| And on the other side, to detractors, AI and LLMs cannot ever succeed. There's always another goalpost to shift. If it seems to work well, it's because it's copying training data. Or it sometimes gets something wrong, so it's unreliable. If they say it boosts their productivity, they're obviously deluded as to where they're _really_ spending time, or what they were doing was trivial. If they point to improvements in benchmarks, it's because model vendors are training to the tests, or the benchmarks don't really measure real-world performance. If the improvements are in complex operations where there aren't benchmarks, their reports are too vague and anecdotal. The exciting part about this belief system is how little you have to investigate the actual products, and indeed, you can simply rely on a small set of canned responses. You can just entirely dismiss reports of success and progress; that's completely due to the reporter's incompetence and self-delusion. |
This is definitely something that biases me against AI, sure. Seeing how the sausage is made doesn't help. Because it's really a lot of offal right now especially where I work.
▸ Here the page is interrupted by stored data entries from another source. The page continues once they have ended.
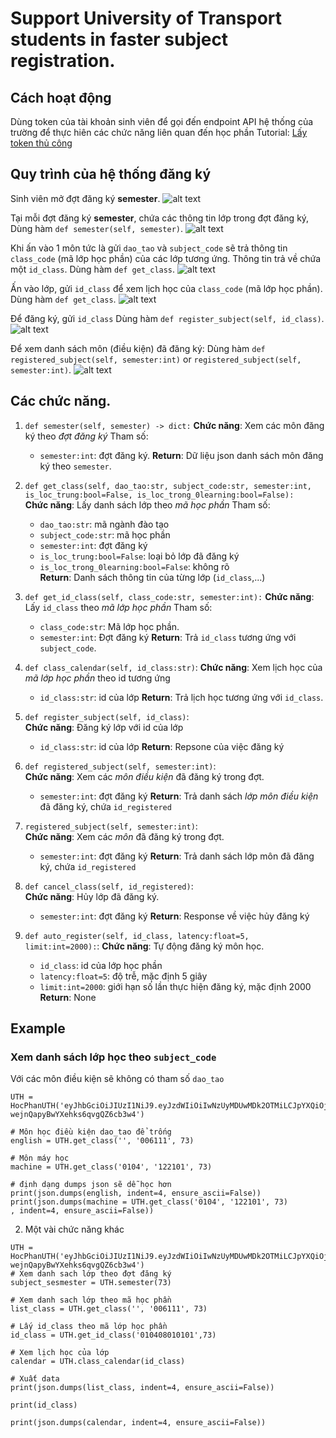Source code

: # Support University of Transport students in faster subject registration.

## Cách hoạt động
Dùng token của tài khoản sinh viên để gọi đến endpoint API
hệ thống của trường để thực hiên các chức năng liên quan đến học phần
Tutorial: [Lấy token thủ công](https://youtu.be/UnA8YOCFXx0)

## Quy trình của hệ thống đăng ký
Sinh viên mở đợt đăng ký **semester**.
![alt text](images/image.png)

Tại mỗi đợt đăng ký **semester**, chứa các thông tin lớp trong đợt đăng ký,
Dùng hàm `def semester(self, semester)`.
![alt text](images/image-1.png)

Khi ấn vào 1 môn tức là gửi `dao_tao` và `subject_code` sẽ trả thông tin `class_code` (mã lớp học phần) của các lớp tương ứng. Thông tin trả về chứa một `id_class`.
Dùng hàm `def get_class`.
![alt text](images/image-2.png)

Ấn vào lớp, gửi `id_class` để xem lịch học của `class_code` (mã lớp học phần).
Dùng hàm `def get_class`.
![alt text](images/image-3.png)

Để đăng ký, gửi `id_class`
Dùng hàm `def register_subject(self, id_class)`.
![alt text](images/image-4.png)

Để xem danh sách môn (điều kiện) đã đăng ký:
Dùng hàm `def registered_subject(self, semester:int)` or `registered_subject(self, semester:int)`.
![alt text](images/image.png)

## Các chức năng. 
1.  `def semester(self, semester) -> dict:`
**Chức năng**: Xem các môn đăng ký theo *đợt đăng ký*
Tham số:
      - `semester:int`: đợt đăng ký.
**Return**: Dữ liệu json danh sách môn đăng ký theo `semester`.

2. `def get_class(self,
                dao_tao:str,
                subject_code:str,
                semester:int,
                is_loc_trung:bool=False,
                is_loc_trong_0learning:bool=False):`  
**Chức năng**: Lấy danh sách lớp theo *mã học phần* 
Tham số:
   - `dao_tao:str`: mã ngành đào tạo
   - `subject_code:str`: mã học phần
   - `semester:int`: đợt đăng ký
   - `is_loc_trung:bool=False`: loại bỏ lớp đã đăng ký
   - `is_loc_trong_0learning:bool=False`:  không rõ  
**Return**: Danh sách thông tin của từng lớp (`id_class`,...)

3. `def get_id_class(self, class_code:str, semester:int):`
**Chức năng**: Lấy `id_class` theo *mã lớp học phần* 
Tham số:
   - `class_code:str`: Mã lớp học phần.
   - `semester:int`: Đợt đăng ký
**Return**: Trả `id_class` tương ứng với `subject_code`.

4. `def class_calendar(self, id_class:str)`:
**Chức năng**: Xem lịch học của *mã lớp học phần* theo id tương ứng
   - `id_class:str`: id của lớp
**Return**: Trả lịch học tương ứng với `id_class`.

5. `def register_subject(self, id_class)`:  
**Chức năng**: Đăng ký lớp với id của lớp
   - `id_class:str`: id của lớp
**Return**: Repsone của việc đăng ký
   

6. `def registered_subject(self, semester:int)`:  
**Chức năng**: Xem các *môn điều kiện* đã đăng ký trong đợt.
   - `semester:int`: đợt đăng ký
**Return**: Trả danh sách *lớp môn điều kiện* đã đăng ký, chứa `id_registered`
   

7. `registered_subject(self, semester:int)`:  
**Chức năng**: Xem các *môn* đã đăng ký trong đợt.
   - `semester:int`: đợt đăng ký
**Return**: Trả danh sách lớp môn đã đăng ký, chứa `id_registered`

8. `def cancel_class(self, id_registered)`:  
**Chức năng**: Hủy lớp đã đăng ký.
   - `semester:int`: đợt đăng ký
**Return**: Response về việc hủy đăng ký


9. `def auto_register(self, id_class, latency:float=5, limit:int=2000):`:
**Chức năng**: Tự động đăng ký môn học.
   - `id_class`: id của lớp học phần
   - `latency:float=5`: độ trễ, mặc định 5 giây
   - `limit:int=2000`: giới hạn số lần thực hiện đăng ký, mặc định 2000
**Return**: None


## Example
### Xem danh sách lớp học theo `subject_code`
Với các môn điều kiện sẽ không có tham số `dao_tao`
```
UTH = HocPhanUTH('eyJhbGciOiJIUzI1NiJ9.eyJzdWIiOiIwNzUyMDUwMDk2OTMiLCJpYXQiOjE3NTM4NTk1OTksImV4cCI6MTc1NjQ1MTU5OX0.57uZ2Bzopy7zIN-wejnQapyBwYXehks6qvgQZ6cb3w4')

# Môn học điều kiện dao_tao để trống
english = UTH.get_class('', '006111', 73)

# Môn máy học
machine = UTH.get_class('0104', '122101', 73)

# định dạng dumps json sẽ dễ học hơn
print(json.dumps(english, indent=4, ensure_ascii=False))
print(json.dumps(machine = UTH.get_class('0104', '122101', 73)
, indent=4, ensure_ascii=False))
```


2. Một vài chức năng khác
```
UTH = HocPhanUTH('eyJhbGciOiJIUzI1NiJ9.eyJzdWIiOiIwNzUyMDUwMDk2OTMiLCJpYXQiOjE3NTM4NTk1OTksImV4cCI6MTc1NjQ1MTU5OX0.57uZ2Bzopy7zIN-wejnQapyBwYXehks6qvgQZ6cb3w4')
# Xem danh sach lớp theo đợt đăng ký
subject_sesmester = UTH.semester(73)

# Xem danh sach lớp theo mã học phần
list_class = UTH.get_class('', '006111', 73)

# Lấy id_class theo mã lớp học phần
id_class = UTH.get_id_class('010408010101',73)

# Xem lịch học của lớp
calendar = UTH.class_calendar(id_class)

# Xuất data
print(json.dumps(list_class, indent=4, ensure_ascii=False))

print(id_class)

print(json.dumps(calendar, indent=4, ensure_ascii=False))
```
I'm a very anti-corporate non-teamplayer kinda person so I tend to be highly critical, I'll never just go along with PR if it's actually false. I won't support my 'team' if it's just wrong. Which often rubs people the wrong way at work. Like when I emphasised in a training that AI results must be double checked. Or when I answered in an "anonymous" survey that I'd rather have a free lunch than "copilot" and rated it a 2 out of 5 in terms of added value (I mean, at the time it didn't even work in some apps)
But I'm kinda done with soul-killing corporatism anyway. Just waiting for some good redundancy packages when the AI bubble collapses :)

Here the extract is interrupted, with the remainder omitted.